Насколько богаты богачи?
«Телефон для Арманда – как гидрант для собаки. Он не может пройти мимо, не воспользовавшись им. Разница только в том, что вместо лапы он поднимает трубку».
Миссис Арманд Хаммер
Если мужчины произошли от Марса, а женщины от Венеры, откуда тогда взялись богачи? Быть может, они, как часто подозревают обычные люди, – представители внеземной формы жизни? Не цвета ли денег их кровь? Нет ли у них специальных антенн, улавливающих, как любят говорить корреспонденты, малейшие признаки грядущих прибылей и потерь? Могут ли они видеть сквозь стены? Действительно ли между созвездием Большого Пса, в котором они живут, и миром, в котором обитают карлики вроде нас с вами, целые световые годы? Правда заключается в том, что богатые люди совсем не являются отличным от нас видом. Скорее, они имеют признаки особого подвида.
Сами богачи часто говорят, что хотят быть обычными людьми и вести нормальную жизнь. «Я просто хочу принадлежать к среднему классу», – любили повторять разбогатевшие благодаря Интернету миллионеры в конце 1990-х годов. Если эта двойственность по отношению к богатству и неподдельна, она все же немного неискренна. Джеф Безос стал не только миллиардером, но еще и народным героем эпохи, потому что водил старенькую «хонду» и превозносил скромность. «Я не думаю, что богатство действительно меняет людей», – заявлял он. Но как раз в это время он отказался от аренды квартиры площадью 900 квадратных футов в центре Сиэтла, купив в зеленом пригороде Медины за десять миллионов долларов расположенный на берегу особняк. Его новыми соседями оказались Билл Гейтс, Йон Ширли и Натан Мирволд. В дальнейшем он решил перестроить и сделать свою резиденцию побольше, по-видимому, сочтя 7 тысяч квадратных футов излишне скромными в таком блестящем окружении. Таково богатство.
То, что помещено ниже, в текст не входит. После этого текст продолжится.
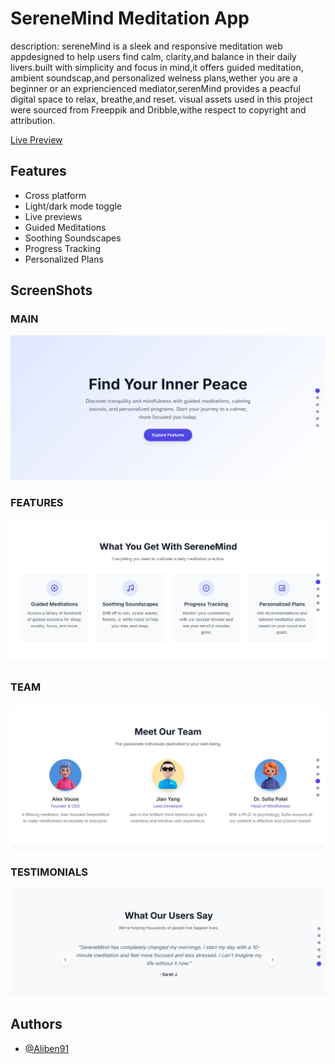 
# SereneMind Meditation App

description: sereneMind is a sleek and responsive meditation web appdesigned to help users find calm,
clarity,and balance in their daily livers.built with simplicity and focus in mind,it offers guided meditation, ambient soundscap,and personalized welness plans,wether you are a beginner or an expriencienced mediator,serenMind provides a peacful digital space to relax, breathe,and reset.
visual assets used in this project were sourced from Freeppik and Dribble,withe respect to copyright and attribution. 

[Live Preview](https://meditation-bice.vercel.app/)

## Features

- Cross platform
- Light/dark mode toggle
- Live previews
- Guided Meditations
- Soothing Soundscapes
- Progress Tracking
- Personalized Plans

## ScreenShots

### MAIN
![screenshot](./assets/images/screenshots/main.jpg)

### FEATURES
![screenshot](./assets/images/screenshots/features.jpg)

### TEAM
![screenshot](./assets/images/screenshots/team.jpg)

### TESTIMONIALS
![screenshot](./assets/images/screenshots/testimonials.jpg)

## Authors

- [@Aliben91](https://www.github.com/Aliben91)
Хотят люди этого или нет, процесс обогащения неизбежно отчуждает их друг от друга. Он изолирует богачей от основной массы населения, что является первой ступенью эволюции, и неумолимо заставляет их меняться. Они входят в особое сообщество с собственными моделями поведения, системами знаков, языком и средой обитания.
«Я нормальный человек, – сказала мне одна чрезвычайно богатая женщина, – не похожий на большинство богачей. Я действительно много работаю. Как правило, состоятельные люди только и делают, что едят, пьют, спят и, простите за выражение, трахаются или развлекаются как-то иначе».